[Start of Attachment]

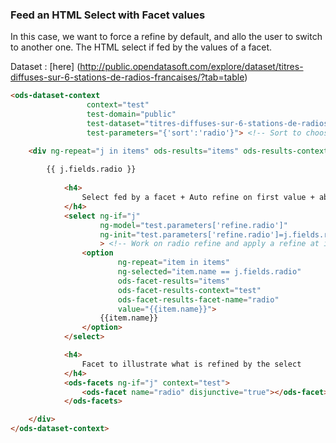 ### Feed an HTML Select with Facet values

In this case, we want to force a refine by default, and allo the user to switch to another one.
The HTML select if fed by the values of a facet.

Dataset : [here] (http://public.opendatasoft.com/explore/dataset/titres-diffuses-sur-6-stations-de-radios-francaises/?tab=table)
 
```html
<ods-dataset-context  
                 context="test"
                 test-domain="public"
                 test-dataset="titres-diffuses-sur-6-stations-de-radios-francaises" 
                 test-parameters="{'sort':'radio'}"> <!-- Sort to choose the default refine -->

    <div ng-repeat="j in items" ods-results="items" ods-results-context="test" ods-results-max="1">
        
        {{ j.fields.radio }} 
        
            <h4>
                Select fed by a facet + Auto refine on first value + ability to select another value to update the refine            
            </h4>
            <select ng-if="j"
                    ng-model="test.parameters['refine.radio']" 
                    ng-init="test.parameters['refine.radio']=j.fields.radio"
                    > <!-- Work on radio refine and apply a refine at init. -->
                <option
                        ng-repeat="item in items" 
                        ng-selected="item.name == j.fields.radio"
                        ods-facet-results="items" 
                        ods-facet-results-context="test"
                        ods-facet-results-facet-name="radio" 
                        value="{{item.name}}">
                    {{item.name}}
                </option>
            </select>

            <h4>
                Facet to illustrate what is refined by the select            
            </h4>
            <ods-facets ng-if="j" context="test">
                <ods-facet name="radio" disjunctive="true"></ods-facet>
            </ods-facets>

    </div>
</ods-dataset-context>
```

[End of Attachment]

> Your task: Exact copy, no pictures: write out all the records above.

> Exercise response:
 ### Feed an HTML Select with Facet values

In this case, we want to force a refine by default, and allo the user to switch to another one.
The HTML select if fed by the values of a facet.

Dataset : [here] (http://public.opendatasoft.com/explore/dataset/titres-diffuses-sur-6-stations-de-radios-francaises/?tab=table)
 
```html
<ods-dataset-context  
                 context="test"
                 test-domain="public"
                 test-dataset="titres-diffuses-sur-6-stations-de-radios-francaises" 
                 test-parameters="{'sort':'radio'}"> <!-- Sort to choose the default refine -->

    <div ng-repeat="j in items" ods-results="items" ods-results-context="test" ods-results-max="1">
        
        {{ j.fields.radio }} 
        
            <h4>
                Select fed by a facet + Auto refine on first value + ability to select another value to update the refine            
            </h4>
            <select ng-if="j"
                    ng-model="test.parameters['refine.radio']" 
                    ng-init="test.parameters['refine.radio']=j.fields.radio"
                    > <!-- Work on radio refine and apply a refine at init. -->
                <option
                        ng-repeat="item in items" 
                        ng-selected="item.name == j.fields.radio"
                        ods-facet-results="items" 
                        ods-facet-results-context="test"
                        ods-facet-results-facet-name="radio" 
                        value="{{item.name}}">
                    {{item.name}}
                </option>
            </select>

            <h4>
                Facet to illustrate what is refined by the select            
            </h4>
            <ods-facets ng-if="j" context="test">
                <ods-facet name="radio" disjunctive="true"></ods-facet>
            </ods-facets>

    </div>
</ods-dataset-context>
```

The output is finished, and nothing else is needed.